Cuando tienes tiempo para caminar y si eres observador – un tanto para desconectar de la perdida de tiempo de ser esclavo de tu celular – una opción habrá de ser visitar un centro comercial (mall), aunque vayas “a abrir la boca”, en señal de quedar impresionado por algo extraordinario e inesperado (ante la gran oferta como parte de la sociedad de consumo) de lo que perciben tus sentidos priorizando el ver.
Sentarte
a tomar un helado (al que se suma el gustar), permite identificar hasta cierto
punto el parecido de las personas dados determinados rasgos comunes – aplicando
las leyes de la genética[1]
– en su físico; que decir del vestir, donde lo común es que ya no suele
apreciarse la diferencia entre las edades como es el caso de los jeans
deteriorados; cabellos con tintes que rompen la barrera de los tradicional:
azul, verde, combinaciones que envidiarían a cualquier pintor(a) experto en
colores pasteles.
Parejas
que caminan de la mano, en señal de amor; otros que no lo hacen supongo, dada
la posibilidad de separarse donde ella entra a una tienda y él espera
pacientemente (¿o impaciente?) fuera (tal vez como señal silenciosa de
protesta, ante los gastos posibles, que pueden afectar la cartera o las
tarjetas, producto de las compras de ella)
Familias enteras,
cuyo fin de semana, el propósito es salir a dar un recorrido por los pasillos
del centro comercial, donde los niños (as), descargan su energía subiendo y
bajando de un piso a otro, vía escaleras eléctricas.
No puede
faltar el sector gastronómico donde más allá de las diferentes especialidades
que distinguen unos de otros, de aquí el gusto, el olor, la visión, el tacto y
el sonido, se mueven un sinnúmero de personas que laboran como hormigas, con el
afán de brindar un excelente servicio.
Justamente
– ya una vez deglutido mi cremoso helado – centré mi atención en el hervidero
de personas moviéndose en un restaurante en particular al cual había asistido
en dos ocasiones: 1. Para la celebración de un cumpleaños y 2. Para atender a
unas amistades que por trabajo visitaban el país; más allá del ir y venir de
meseros, servidores, corredores[2],
hube de visualizar – casual y particularmente – a la persona cuyo rol era el de
anfitriona[3],
cuyas habilidades laborales y blandas, las manejaba de forma extraordinaria: «¿cuántas
personas son…?»; «en breve serán atendidos, muchas gracias»; «por
favor, me acompañan»; «que disfruten su estancia.. ».
A la par
con su comunicador portátil (walkie-talkie) interactuaba (supongo con otros)
con el propósito de agilizar la disponibilidad lo más dinámicamente posible.
Me
acerqué a ella, me identifiqué como un cliente ocasional, pero que casualmente había
sido atendido por su persona; le solicité hablar con su administrador o gerente
– su rostro mostraba incertidumbre, «¿abre hecho algo mal?» -.
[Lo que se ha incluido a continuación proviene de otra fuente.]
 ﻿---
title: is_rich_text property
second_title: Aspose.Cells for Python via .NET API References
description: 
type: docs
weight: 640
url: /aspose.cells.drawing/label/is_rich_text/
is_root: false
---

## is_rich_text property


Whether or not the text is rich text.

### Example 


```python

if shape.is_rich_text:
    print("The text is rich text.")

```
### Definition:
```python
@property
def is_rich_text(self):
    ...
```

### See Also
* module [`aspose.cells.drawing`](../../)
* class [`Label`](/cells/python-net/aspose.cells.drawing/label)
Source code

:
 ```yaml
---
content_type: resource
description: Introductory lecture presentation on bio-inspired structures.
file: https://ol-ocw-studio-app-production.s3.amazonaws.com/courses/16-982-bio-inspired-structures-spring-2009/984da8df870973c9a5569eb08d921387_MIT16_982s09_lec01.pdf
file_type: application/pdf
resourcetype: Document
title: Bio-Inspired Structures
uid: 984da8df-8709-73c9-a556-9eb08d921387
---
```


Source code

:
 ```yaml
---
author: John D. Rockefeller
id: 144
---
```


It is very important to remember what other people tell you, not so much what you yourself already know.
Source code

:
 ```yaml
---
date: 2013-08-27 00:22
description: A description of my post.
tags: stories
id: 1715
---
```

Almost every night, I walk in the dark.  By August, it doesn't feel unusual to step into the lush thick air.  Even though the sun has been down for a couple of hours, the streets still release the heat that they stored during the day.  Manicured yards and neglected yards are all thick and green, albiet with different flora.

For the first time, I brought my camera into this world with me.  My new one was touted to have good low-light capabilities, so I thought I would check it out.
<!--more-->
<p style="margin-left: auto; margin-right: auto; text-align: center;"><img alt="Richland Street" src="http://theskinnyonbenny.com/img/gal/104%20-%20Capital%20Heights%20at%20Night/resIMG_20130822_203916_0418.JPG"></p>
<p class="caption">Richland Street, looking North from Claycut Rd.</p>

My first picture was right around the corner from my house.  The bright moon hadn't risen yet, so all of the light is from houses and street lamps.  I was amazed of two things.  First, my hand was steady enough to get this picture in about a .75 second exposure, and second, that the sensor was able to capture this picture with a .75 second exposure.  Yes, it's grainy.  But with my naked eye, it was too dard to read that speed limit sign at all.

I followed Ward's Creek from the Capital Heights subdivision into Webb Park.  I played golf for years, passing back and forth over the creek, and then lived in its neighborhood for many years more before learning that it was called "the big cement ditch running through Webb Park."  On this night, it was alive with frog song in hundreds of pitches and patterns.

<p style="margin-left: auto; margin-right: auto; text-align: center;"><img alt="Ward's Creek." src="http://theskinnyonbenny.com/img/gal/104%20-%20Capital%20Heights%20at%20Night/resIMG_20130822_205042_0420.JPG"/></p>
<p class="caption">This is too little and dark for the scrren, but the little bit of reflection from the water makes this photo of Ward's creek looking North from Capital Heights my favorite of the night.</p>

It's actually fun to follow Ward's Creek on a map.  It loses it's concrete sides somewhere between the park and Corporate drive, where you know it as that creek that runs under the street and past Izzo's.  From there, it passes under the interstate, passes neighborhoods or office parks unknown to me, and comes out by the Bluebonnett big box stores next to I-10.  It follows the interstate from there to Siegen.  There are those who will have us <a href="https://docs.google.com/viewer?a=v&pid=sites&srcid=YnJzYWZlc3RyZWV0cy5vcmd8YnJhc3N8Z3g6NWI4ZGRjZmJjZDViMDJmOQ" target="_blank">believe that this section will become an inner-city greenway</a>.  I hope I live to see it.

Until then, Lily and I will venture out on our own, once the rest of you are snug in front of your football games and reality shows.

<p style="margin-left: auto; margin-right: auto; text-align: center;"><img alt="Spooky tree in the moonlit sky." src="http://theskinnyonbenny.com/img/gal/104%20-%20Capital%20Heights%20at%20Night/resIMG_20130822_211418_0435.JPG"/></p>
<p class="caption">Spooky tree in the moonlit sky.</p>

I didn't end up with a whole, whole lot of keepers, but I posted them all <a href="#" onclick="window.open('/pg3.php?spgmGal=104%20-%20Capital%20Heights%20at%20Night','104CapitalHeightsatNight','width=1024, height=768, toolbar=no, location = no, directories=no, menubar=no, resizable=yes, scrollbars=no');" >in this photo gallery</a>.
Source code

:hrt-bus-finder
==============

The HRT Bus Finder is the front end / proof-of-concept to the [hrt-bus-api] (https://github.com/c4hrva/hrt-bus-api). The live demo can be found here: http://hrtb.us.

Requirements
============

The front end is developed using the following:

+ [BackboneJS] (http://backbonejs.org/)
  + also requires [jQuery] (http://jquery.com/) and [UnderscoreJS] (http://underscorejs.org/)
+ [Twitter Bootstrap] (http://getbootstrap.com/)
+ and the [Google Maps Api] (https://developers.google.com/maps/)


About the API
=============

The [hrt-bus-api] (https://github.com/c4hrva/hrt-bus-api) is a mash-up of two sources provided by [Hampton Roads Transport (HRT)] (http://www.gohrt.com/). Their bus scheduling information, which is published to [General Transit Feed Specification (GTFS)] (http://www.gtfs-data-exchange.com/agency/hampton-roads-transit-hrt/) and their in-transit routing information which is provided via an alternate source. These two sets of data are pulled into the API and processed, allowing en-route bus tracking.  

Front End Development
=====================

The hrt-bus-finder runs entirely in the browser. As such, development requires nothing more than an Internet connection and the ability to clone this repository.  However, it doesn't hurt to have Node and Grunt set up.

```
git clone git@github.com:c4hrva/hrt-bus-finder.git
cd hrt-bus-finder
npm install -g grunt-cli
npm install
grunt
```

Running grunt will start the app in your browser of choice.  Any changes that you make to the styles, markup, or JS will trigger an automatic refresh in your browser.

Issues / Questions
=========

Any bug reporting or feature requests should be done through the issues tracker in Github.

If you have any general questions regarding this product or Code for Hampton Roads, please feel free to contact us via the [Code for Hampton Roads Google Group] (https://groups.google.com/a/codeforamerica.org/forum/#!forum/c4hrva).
Por lo visto, hay personas cuya entrega es total en su labor cotidiana, sin esperar reconocimientos, pero creo que de vez en cuando es necesario realizar un alto y hacerlo.
[1]
Conocidas como las leyes de Mendel. S Son el conjunto de reglas básicas sobre
la transmisión por herencia genética de las características de los organismos
progenitores a su descendencia. Gregor Johann Mendel (1822-1884) fraile
agustino católico y naturalista.
[2]
Este es un puesto de trabajo que suele estar presente únicamente en
restaurantes grandes y de prestigio. El corredor ayuda a que el trabajo del
mesero o servidor sea más eficiente, porque se encarga de sacar la comida de la
cocina y servirla al cliente lo más rápido posible.
[3]
Un anfitrión o anfitriona de un restaurante es una persona que se dedica a
recibir a los clientes y ubicarlos en sus mesas correspondientes. Quienes
ocupan esta posición tienen un diagrama de la distribución de las mesas,
asientos y secciones del establecimiento para garantizar que los servidores o
camareros trabajen de forma organizada y eficiente.